Personal Finance Tips you really should Avoid

Okay, we’ll admit it, there are literally thousands of blogs online giving personal finance advice these days. Not only that but your neighbors, your family and even the mailman seem to have personal finance tips that they think are ‘the best’. The problem is figuring out  which of their tips is good and, conversely, bad.

The fact is, what sounds like sensible advice can sometimes turn out to be the worst advice you’ve ever gotten, at least financially. Sometimes what is considered to be the best conventional wisdom is nothing of the sort and, when wide held beliefs turn out to be bad ideas, it’s sometimes good to know what they are  so that you can avoid them. The following 4 personal finance tips that you might already have heard about (and maybe even have used our for that matter) should be completely avoided because they aren’t nearly as good as they might sound.

  1. Using a debt settlement company to pay off your debts. If you are struggling under heavy debt any advice might seem like good advice. Indeed, many debt settlement firms will give you what appears to be a very appealing  pitch: sign up with us and we’ll  cut down your debts greatly.  All you need to do is send them your monthly payments (instead of sending them to your creditors) and they’ll battle those creditors and also banks and credit cards on your behalf.

 

The fact is, while settling debts is an excellent option for those people who are delinquent on their payments and to have access to a large lump sum of money that they can offer as a settlement, very few people actually fit this criteria. In fact, if this is you then you hardly need a debt settlement company at all.

 

Even worse, most of debt settlement companies will actually hold onto your payments for several months in some cases before they actually start your settlement process. What this means for you, as the consumer, is that you’re going to have to endure a few months more phone calls from annoying and sometimes rude bill collectors.

 

  1.  Paying whatever you can pay. Many consumers are under the false assumption that they can pay any amount that they like on a debt that they owe and that this show of ‘good faith’ will oblige their creditors to work with them. The fact is, there’s no such thing as getting ‘extra credit’ for your effort when it comes to debts that are delinquent.

 

The mistake that people make is that they rationalize that any payment is better than no payment. The fact is, unless you’ve actually worked out an agreement with your creditor to pay a lesser amount than what you should, you’ll find that there’s no automatic agreement that will kick in and protect you if you just send in whatever amount of money that you can orient you want to.

 

At the end of the day, no matter what arrangement that you’ve made with your creditor you’d best to have it in writing.

 

  1. Carrying a credit card balance with the hopes of improving your credit score. One of the biggest misconceptions that many consumers have is that carrying a balance on their credit cards and only paying the minimum payment will be helpful in terms of their credit history. While it is definitely a good idea to regularly use your credit cards for small purchases  so that your timely payment history is recorded on your credit report, it’s much better to carry a low or zero balance from month to month.

 

Carrying a balance doesn’t particularly hurt your credit but, because you’re going to be paying interest on that borrowed money every month, it can actually end up being quite an expensive mistake. Not only that but, if you carry a balance that’s greater than 30% of your credit limit on any single card, your credit may well suffer due to the fact that your utilization ratio is too high.

 

  1. Using your 401(k) to pay off your debt. We saved the worst for last as using your 401(k) or 403(b)  or, for that matter, any retirement savings to pay off debts is a very bad idea. Indeed, this should be the choice of last resort, even after bankruptcy.

 

The problem is that all too often many consumers are shocked to find that the taxes they need to pay because of their early withdrawals are very high. Not only that but, once a retirement fund is drained, it could take anywhere from 15 to 30 years to get it back to where it was and, in many cases, a consumer just doesn’t have this luxury of time.

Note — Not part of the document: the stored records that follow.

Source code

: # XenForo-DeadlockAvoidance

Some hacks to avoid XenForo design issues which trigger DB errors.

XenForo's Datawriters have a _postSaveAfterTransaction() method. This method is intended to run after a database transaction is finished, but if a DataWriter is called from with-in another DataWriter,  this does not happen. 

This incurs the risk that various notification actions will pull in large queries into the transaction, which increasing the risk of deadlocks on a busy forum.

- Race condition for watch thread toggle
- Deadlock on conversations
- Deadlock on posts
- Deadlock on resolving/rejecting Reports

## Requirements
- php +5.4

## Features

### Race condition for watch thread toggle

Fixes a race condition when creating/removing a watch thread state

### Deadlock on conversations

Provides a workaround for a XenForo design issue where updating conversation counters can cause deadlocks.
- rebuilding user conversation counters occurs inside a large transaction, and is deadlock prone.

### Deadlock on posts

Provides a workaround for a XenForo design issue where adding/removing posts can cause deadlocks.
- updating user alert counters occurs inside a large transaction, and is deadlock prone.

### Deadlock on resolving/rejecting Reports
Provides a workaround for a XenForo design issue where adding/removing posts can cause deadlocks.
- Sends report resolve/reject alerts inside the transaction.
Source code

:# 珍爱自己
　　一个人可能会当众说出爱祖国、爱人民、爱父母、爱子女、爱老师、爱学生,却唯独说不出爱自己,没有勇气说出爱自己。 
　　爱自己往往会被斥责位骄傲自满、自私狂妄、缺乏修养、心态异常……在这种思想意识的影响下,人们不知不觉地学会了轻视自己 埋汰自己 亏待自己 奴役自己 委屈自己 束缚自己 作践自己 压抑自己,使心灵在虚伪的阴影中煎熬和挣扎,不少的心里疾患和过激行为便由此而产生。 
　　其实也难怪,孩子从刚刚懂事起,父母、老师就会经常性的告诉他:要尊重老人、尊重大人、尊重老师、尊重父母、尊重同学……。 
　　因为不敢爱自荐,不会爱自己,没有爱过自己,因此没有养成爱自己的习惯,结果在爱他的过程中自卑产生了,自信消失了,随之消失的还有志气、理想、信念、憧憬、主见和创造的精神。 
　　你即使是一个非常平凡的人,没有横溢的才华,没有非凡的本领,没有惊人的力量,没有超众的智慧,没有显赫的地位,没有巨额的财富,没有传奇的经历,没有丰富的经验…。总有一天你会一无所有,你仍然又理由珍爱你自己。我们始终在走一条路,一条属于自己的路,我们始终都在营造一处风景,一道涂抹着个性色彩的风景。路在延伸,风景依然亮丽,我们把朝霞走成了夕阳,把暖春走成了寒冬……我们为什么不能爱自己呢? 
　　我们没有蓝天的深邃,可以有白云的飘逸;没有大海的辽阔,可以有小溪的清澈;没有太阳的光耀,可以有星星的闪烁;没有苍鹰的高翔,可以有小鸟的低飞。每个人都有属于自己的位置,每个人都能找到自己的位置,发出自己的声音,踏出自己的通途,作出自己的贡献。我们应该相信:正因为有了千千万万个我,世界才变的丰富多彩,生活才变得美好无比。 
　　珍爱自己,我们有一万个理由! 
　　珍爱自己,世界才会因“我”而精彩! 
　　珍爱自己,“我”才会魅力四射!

These four personal finance mistakes are repeated on a daily basis all over the United States because, in most cases, the people who are making these mistakes believe that they’re doing the right thing because they’ve been advised to do it by a well-meaning friend, family member or grocery store clerk. (Okay, that last one is a stretch.)  If you’re contemplating following any of the four relatively awful tips above, we urge you to reconsider and talk to a real financial expert before you move forward.